» Supplied material
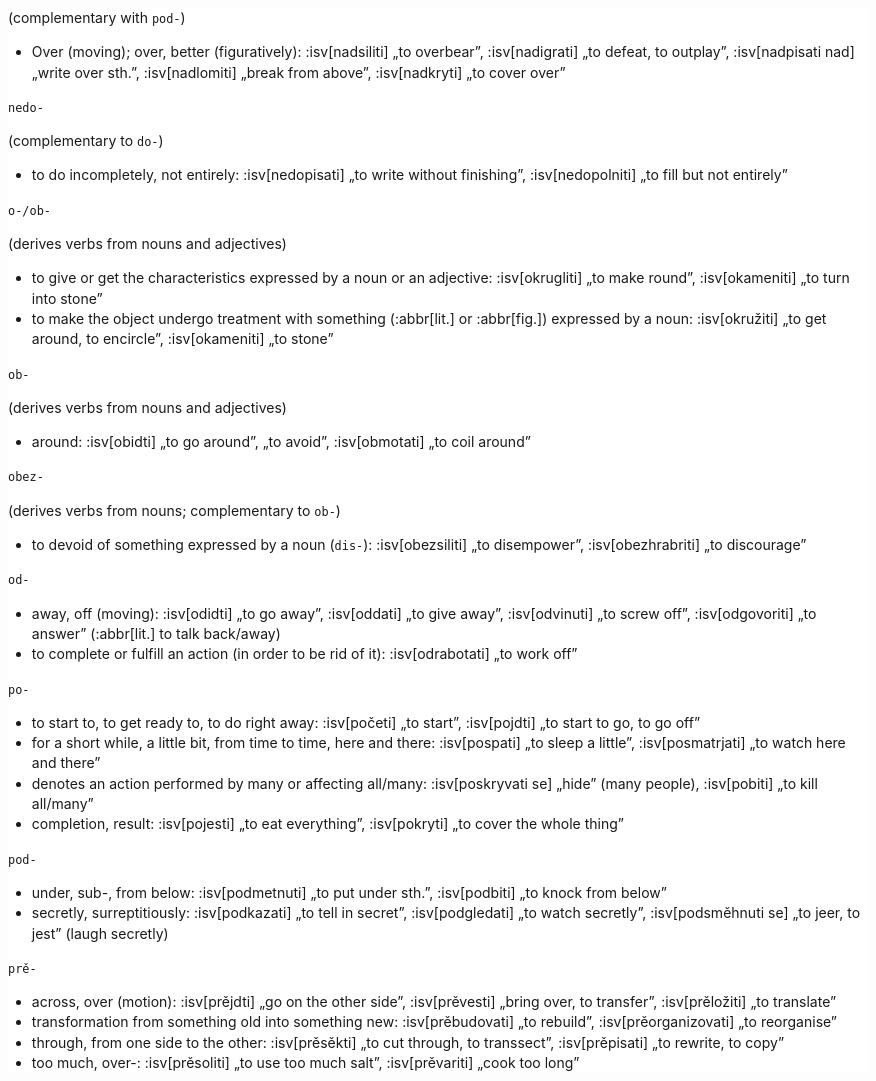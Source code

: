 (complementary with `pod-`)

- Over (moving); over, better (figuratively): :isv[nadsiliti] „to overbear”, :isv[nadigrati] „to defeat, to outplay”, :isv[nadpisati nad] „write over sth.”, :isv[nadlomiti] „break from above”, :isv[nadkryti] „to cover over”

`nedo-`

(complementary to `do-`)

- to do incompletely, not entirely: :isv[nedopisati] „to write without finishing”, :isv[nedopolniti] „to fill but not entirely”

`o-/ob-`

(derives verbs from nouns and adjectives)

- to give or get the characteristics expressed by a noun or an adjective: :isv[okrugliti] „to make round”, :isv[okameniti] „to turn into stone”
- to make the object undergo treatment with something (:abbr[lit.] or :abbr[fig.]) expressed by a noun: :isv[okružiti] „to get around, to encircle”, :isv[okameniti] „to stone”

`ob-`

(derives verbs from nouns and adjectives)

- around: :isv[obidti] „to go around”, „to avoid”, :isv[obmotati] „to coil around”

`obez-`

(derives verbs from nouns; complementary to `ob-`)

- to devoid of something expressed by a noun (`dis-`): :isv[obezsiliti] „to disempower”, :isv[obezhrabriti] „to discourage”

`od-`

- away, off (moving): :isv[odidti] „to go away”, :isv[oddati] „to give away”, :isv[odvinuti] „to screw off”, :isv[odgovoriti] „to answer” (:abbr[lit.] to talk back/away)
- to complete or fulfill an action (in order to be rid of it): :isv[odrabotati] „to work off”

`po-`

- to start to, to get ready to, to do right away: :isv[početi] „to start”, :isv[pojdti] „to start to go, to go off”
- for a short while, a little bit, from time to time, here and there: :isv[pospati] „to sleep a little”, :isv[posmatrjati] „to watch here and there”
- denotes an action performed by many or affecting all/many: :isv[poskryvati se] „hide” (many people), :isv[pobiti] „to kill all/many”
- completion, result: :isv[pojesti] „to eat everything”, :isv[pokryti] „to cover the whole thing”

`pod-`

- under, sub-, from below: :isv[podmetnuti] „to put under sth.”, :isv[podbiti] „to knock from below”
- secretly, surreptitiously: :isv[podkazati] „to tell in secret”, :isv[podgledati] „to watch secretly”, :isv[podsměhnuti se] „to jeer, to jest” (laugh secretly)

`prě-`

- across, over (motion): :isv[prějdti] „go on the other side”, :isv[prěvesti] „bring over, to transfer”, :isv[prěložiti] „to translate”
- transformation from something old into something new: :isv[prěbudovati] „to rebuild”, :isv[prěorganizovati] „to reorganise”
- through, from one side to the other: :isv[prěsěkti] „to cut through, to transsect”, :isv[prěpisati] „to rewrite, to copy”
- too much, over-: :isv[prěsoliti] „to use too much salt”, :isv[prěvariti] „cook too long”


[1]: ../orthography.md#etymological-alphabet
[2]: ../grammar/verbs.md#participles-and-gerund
--
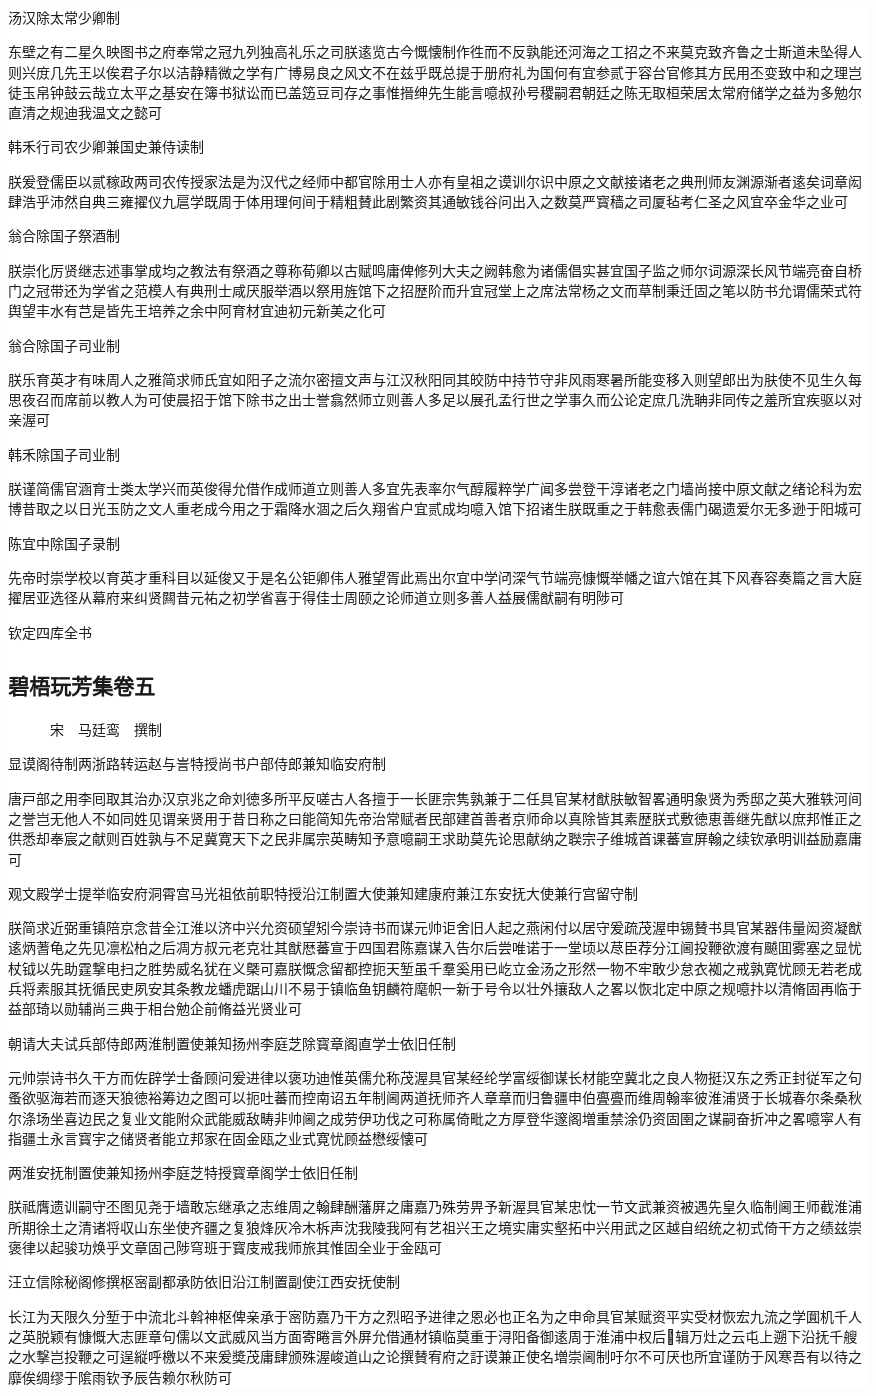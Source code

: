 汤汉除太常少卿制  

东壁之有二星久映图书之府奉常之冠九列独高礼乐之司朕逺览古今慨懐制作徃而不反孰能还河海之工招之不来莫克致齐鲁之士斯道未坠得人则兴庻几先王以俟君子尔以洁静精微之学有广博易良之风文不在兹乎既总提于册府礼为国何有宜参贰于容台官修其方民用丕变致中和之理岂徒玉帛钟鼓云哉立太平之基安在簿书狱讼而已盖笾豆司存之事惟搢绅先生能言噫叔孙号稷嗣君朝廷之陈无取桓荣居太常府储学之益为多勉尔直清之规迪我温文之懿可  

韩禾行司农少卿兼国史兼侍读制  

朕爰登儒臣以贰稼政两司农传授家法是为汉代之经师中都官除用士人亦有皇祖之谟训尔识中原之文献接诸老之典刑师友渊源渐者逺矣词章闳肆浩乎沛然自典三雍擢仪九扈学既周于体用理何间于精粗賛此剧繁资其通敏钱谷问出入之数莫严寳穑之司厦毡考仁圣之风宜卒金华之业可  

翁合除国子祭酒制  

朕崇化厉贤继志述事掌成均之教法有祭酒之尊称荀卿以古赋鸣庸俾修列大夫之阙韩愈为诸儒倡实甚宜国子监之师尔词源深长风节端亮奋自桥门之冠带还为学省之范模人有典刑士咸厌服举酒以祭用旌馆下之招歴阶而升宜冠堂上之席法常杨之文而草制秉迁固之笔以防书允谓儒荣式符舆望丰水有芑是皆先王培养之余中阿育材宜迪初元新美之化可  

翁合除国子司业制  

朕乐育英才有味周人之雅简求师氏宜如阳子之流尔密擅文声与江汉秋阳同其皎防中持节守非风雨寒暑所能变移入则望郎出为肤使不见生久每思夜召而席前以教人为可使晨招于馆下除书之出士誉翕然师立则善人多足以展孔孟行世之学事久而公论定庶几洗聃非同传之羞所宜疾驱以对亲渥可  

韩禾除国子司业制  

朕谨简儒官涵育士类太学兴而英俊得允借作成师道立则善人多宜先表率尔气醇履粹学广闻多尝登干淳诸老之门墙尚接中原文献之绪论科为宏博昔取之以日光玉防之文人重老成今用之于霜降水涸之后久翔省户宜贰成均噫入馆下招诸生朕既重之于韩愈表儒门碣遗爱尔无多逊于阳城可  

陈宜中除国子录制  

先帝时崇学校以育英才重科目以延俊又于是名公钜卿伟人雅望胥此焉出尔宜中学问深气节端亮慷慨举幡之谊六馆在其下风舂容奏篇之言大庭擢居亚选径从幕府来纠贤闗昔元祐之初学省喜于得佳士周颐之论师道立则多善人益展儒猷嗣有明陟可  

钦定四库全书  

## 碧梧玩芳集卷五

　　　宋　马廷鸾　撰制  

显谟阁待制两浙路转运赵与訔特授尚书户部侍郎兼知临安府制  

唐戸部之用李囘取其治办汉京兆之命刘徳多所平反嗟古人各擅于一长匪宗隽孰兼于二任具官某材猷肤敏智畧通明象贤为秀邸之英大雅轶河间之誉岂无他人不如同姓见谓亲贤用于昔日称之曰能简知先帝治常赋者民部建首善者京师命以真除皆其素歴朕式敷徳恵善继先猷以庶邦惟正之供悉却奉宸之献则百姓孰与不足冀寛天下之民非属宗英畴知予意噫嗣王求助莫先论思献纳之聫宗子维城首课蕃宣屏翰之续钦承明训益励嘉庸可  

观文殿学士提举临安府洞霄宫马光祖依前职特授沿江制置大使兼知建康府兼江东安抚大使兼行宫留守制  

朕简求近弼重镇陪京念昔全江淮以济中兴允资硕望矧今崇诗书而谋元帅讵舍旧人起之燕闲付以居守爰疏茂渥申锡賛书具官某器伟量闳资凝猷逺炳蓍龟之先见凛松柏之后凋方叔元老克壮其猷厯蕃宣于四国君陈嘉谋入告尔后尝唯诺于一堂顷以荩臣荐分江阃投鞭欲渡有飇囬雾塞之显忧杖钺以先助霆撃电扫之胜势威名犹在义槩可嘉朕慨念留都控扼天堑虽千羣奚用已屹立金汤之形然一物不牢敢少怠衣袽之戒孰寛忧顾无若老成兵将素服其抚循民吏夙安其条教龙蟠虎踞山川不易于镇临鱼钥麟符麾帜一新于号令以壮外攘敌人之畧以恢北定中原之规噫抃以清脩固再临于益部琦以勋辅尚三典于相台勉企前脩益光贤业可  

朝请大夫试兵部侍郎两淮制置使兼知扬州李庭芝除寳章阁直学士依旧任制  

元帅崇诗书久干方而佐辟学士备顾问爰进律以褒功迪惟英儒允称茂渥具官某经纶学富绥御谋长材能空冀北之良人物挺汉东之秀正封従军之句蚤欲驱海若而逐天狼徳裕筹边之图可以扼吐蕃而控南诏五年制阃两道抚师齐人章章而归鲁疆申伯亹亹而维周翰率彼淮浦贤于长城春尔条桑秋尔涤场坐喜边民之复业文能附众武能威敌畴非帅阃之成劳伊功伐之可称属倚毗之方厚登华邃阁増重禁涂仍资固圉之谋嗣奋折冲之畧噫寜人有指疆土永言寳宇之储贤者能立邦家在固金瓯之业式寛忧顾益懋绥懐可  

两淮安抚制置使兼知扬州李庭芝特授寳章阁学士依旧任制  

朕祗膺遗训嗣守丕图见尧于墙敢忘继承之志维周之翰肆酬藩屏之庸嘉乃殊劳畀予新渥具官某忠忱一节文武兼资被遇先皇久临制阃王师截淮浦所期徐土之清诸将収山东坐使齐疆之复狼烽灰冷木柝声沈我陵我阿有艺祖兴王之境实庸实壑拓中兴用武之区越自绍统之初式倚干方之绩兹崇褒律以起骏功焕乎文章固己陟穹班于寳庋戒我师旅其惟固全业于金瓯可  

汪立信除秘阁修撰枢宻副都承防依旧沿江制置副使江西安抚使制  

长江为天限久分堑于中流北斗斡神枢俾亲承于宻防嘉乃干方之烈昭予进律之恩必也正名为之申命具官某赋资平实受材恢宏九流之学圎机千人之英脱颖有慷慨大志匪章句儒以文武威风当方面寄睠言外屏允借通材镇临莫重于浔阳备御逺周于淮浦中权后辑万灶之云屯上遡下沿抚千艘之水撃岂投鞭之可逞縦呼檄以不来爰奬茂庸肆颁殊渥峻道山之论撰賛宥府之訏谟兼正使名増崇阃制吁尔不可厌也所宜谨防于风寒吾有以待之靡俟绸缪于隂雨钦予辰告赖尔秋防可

» Exercise objective
What you give back must be the stretch above, starting at the line with "- transformation from" and ending at the line with "[2]: ../grammar/verbs.md#participles-and-gerund", copied exactly.

» Answer to this exercise
- transformation from something old into something new: :isv[prěbudovati] „to rebuild”, :isv[prěorganizovati] „to reorganise”
- through, from one side to the other: :isv[prěsěkti] „to cut through, to transsect”, :isv[prěpisati] „to rewrite, to copy”
- too much, over-: :isv[prěsoliti] „to use too much salt”, :isv[prěvariti] „cook too long”


[1]: ../orthography.md#etymological-alphabet
[2]: ../grammar/verbs.md#participles-and-gerund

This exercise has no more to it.